Along the route visitors and local residents are able to see and understand the cityscape, becoming aware of essential historical structures and newly developing urban plans.
The work is an active and engaging series of dialogues around the role of the city in the making of communities and individual experience. A positive role is created for both the sculptural scenarios and the audience/participants.
Drawing on the City was exhibited in the Caixa Forum during the summer of 2008. For more information, please see Hannah Collins’ website.

The House of Doors sits at a meeting place between the land and the sea, and makes reference to the sea as a first point of contact for many of the cities early migrants. Floating pale like a ghost, from the moment the first light illuminates the sea to the lower light of the evening, the House of Doors evokes two distinct moments in time: a memory of using doors to build his house in 1962 recounted by a former resident of Somorrostro and a photograph of a home built from 16 wooden doors, taken by Hannah Collins in 2003. The small pontoon tempts swimmers out to use it as a meeting place. For those not swimming it provides a resonant image seen from the shore.

The Portal is the site of the intersection between Cerda’s diagonal, the Tramvia and Avinguda Litoral. It is also a node in a series of walkable and cycable loops linking Barcelona, Barceloneta and Poble Nou with San Adria and Badalona. The portal is an orientation map for the overall project, an extension of the tram platform worked in coloured enamels with each of the seven installations colour coded and linked into the fabric of the city. The portal entices you to explore the neighbourhood, to venture deeper…

In San Adria,at a thriving Tuesday market below the freeway local bird keepers meet to compare, exchange or trade their birds. The Singing bird wall is set in a quiet spot under trees near one of the entrances to the market.
The diverse areas around la Mina were, until recently, home to many horses, kept in backyards and on a horse farm on waste ground. Horses formed an integral way of life in the area and were used to pull recycling carts, for transport and for trade. Recent changes have seen the horses disappear. A place of horses is a happening/event that sees the horses return to la Mina, and is inspired by the work of Muybridge and Asger Jorn at Albisola. A series of identical concrete panels will bear the immaculate detailed evidence of a horse-run through specially prepared troughs on the rivers edge. Once dry they will be tilted and lifted into position on the adjacent retaining wall to form a permanent sculpture.

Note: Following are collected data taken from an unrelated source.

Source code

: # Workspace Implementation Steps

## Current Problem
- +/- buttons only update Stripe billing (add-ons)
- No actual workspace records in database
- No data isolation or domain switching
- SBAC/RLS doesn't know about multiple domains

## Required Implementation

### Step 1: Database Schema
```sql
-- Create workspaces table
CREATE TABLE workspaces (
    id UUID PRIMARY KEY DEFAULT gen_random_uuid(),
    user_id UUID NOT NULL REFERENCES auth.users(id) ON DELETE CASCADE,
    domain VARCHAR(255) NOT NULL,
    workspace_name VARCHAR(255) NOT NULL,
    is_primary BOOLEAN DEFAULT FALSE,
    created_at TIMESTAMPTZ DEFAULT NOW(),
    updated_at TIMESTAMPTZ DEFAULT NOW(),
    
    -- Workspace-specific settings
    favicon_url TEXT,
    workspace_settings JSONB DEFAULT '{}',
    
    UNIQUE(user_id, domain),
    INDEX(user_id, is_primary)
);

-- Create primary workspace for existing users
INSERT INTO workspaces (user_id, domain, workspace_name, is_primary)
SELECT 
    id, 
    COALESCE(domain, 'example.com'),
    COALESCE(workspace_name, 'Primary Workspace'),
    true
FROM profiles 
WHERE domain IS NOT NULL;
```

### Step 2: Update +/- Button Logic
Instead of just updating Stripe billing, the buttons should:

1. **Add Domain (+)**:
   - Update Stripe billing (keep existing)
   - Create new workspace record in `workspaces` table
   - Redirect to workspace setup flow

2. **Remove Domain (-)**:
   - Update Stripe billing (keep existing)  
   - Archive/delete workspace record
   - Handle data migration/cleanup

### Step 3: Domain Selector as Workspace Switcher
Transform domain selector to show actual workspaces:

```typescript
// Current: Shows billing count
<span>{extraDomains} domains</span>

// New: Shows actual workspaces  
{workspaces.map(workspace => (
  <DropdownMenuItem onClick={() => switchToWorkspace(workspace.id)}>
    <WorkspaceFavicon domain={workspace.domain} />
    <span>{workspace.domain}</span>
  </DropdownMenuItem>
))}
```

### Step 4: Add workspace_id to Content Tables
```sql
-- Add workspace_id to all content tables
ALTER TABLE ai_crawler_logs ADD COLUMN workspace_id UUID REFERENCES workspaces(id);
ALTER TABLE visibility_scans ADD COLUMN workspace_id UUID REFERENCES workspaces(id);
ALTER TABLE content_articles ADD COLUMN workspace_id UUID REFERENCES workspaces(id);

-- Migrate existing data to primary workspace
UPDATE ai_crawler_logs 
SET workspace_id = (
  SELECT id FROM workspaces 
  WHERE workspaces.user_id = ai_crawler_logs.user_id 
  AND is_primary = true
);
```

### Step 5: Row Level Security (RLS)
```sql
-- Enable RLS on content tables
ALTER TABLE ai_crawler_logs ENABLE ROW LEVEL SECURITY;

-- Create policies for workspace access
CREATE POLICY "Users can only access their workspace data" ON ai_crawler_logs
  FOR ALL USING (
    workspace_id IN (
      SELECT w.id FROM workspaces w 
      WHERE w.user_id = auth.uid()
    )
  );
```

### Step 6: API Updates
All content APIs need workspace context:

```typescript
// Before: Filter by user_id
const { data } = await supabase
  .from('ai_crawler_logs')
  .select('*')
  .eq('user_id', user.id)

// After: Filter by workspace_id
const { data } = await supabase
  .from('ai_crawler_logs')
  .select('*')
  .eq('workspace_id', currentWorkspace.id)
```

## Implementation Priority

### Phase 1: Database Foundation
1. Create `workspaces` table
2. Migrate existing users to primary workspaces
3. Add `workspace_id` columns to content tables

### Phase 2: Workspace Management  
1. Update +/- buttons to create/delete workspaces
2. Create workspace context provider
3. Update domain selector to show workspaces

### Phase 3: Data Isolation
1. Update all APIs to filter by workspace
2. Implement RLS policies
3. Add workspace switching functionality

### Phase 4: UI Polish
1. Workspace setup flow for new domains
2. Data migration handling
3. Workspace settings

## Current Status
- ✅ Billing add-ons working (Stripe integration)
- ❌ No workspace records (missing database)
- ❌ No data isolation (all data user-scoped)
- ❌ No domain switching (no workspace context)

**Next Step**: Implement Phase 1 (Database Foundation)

During the Summer the ground surface of Paseo Cameron is covered in the extraordinary drawing of the children of la Mina. By night-time often the whole plaza of over 200 metres is covered by drawings which are replaced by renewed activity the next day as the drawings fade and are walked off the Plaza. The Wall of Dreams is located in a local cultural centre. It is made from ceramic tiles, various shades of gold in colour which carry imprints of the childrens’ chalk drawings.

Pavilion is a collection of green structures dedicated to providing a series of amenities within the park. It is sited on the raised ground beneath the trees to create a series of discreet spaces which can be open to the sky, shaded by the tree canopy in summer, or in the winter sun.